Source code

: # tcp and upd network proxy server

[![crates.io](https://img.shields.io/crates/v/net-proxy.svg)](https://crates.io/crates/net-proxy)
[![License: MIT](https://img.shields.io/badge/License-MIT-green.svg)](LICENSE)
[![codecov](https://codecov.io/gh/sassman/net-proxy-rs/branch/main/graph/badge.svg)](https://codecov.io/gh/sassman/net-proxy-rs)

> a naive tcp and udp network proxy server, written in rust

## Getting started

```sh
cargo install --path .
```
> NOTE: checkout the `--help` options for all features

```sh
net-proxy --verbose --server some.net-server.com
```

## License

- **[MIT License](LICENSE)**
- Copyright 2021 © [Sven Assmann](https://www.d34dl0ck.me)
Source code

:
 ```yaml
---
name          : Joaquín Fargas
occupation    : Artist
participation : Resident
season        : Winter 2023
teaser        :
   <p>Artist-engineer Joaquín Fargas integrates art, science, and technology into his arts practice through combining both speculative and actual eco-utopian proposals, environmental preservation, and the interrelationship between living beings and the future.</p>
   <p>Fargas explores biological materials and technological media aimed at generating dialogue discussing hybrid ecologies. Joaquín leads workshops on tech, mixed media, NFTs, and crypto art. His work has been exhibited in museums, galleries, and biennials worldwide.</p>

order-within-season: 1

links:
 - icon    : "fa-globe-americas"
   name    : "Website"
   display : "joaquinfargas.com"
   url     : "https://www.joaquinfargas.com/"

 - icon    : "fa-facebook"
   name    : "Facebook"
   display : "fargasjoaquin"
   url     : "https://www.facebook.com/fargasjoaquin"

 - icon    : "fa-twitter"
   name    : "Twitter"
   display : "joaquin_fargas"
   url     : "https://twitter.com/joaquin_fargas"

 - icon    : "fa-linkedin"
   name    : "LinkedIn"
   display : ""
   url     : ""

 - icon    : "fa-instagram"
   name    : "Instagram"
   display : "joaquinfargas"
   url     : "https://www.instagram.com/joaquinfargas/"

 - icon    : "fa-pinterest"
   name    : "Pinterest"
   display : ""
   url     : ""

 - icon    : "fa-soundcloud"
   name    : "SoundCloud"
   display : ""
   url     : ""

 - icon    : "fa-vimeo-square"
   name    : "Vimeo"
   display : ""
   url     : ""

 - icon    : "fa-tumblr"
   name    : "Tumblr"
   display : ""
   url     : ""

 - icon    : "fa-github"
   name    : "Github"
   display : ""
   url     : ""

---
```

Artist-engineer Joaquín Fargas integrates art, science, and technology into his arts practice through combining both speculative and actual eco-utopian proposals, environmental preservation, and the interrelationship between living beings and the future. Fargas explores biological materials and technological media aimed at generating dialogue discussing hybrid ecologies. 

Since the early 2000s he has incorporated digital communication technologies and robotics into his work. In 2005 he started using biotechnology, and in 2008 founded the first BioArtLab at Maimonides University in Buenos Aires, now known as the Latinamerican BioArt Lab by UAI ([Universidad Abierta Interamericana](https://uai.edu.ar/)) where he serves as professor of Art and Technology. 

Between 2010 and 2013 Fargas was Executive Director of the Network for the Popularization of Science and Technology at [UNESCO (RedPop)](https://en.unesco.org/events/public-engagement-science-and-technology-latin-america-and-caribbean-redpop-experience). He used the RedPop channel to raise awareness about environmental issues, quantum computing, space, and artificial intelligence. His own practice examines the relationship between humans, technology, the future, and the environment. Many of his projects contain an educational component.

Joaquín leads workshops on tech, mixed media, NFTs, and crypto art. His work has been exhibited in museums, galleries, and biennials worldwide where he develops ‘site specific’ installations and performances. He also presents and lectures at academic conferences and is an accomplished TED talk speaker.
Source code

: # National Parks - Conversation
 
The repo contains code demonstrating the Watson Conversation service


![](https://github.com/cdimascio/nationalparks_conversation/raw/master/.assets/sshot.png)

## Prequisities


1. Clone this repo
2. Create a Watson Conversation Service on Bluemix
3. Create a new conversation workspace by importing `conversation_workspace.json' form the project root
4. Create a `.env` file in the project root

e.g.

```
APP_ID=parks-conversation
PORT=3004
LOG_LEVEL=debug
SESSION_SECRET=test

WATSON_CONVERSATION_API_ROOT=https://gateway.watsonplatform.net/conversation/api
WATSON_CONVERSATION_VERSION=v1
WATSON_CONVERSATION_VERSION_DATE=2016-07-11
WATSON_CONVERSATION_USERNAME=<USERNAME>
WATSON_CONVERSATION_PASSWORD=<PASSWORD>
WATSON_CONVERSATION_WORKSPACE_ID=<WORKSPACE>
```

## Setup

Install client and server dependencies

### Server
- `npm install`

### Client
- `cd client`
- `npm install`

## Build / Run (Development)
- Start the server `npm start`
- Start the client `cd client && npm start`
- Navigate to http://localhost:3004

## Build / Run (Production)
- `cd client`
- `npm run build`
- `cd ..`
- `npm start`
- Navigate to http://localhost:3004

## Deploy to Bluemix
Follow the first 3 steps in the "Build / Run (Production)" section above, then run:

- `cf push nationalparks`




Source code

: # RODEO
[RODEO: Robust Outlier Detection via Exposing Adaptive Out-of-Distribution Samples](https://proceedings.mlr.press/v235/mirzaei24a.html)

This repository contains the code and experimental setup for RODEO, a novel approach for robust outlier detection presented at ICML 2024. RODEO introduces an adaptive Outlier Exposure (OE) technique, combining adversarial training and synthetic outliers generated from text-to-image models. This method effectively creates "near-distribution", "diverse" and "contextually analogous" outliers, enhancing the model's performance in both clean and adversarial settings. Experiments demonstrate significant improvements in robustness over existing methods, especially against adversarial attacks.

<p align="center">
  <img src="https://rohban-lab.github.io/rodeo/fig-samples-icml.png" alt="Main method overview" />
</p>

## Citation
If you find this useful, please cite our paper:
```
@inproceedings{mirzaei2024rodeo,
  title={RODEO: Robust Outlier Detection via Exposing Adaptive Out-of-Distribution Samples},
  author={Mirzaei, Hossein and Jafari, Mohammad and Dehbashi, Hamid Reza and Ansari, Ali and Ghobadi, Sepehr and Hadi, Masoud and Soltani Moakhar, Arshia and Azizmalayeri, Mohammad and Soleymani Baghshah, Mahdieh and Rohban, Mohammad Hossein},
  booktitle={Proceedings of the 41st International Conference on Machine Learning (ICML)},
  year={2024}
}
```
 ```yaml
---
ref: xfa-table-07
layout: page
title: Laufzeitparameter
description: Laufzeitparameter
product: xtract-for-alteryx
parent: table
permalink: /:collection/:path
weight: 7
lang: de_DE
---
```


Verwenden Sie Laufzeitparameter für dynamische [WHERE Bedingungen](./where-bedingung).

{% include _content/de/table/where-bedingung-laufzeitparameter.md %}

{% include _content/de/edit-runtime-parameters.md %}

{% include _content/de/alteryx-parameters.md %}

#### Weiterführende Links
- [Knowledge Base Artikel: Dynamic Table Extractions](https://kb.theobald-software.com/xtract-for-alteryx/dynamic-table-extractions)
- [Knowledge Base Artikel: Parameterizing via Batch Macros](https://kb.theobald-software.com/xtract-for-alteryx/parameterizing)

○ ○ ○ ○ ○ ○ ○

Check each line above for "Production" and return the ones that have it.

Exercise result:
## Build / Run (Production)
Follow the first 3 steps in the "Build / Run (Production)" section above, then run:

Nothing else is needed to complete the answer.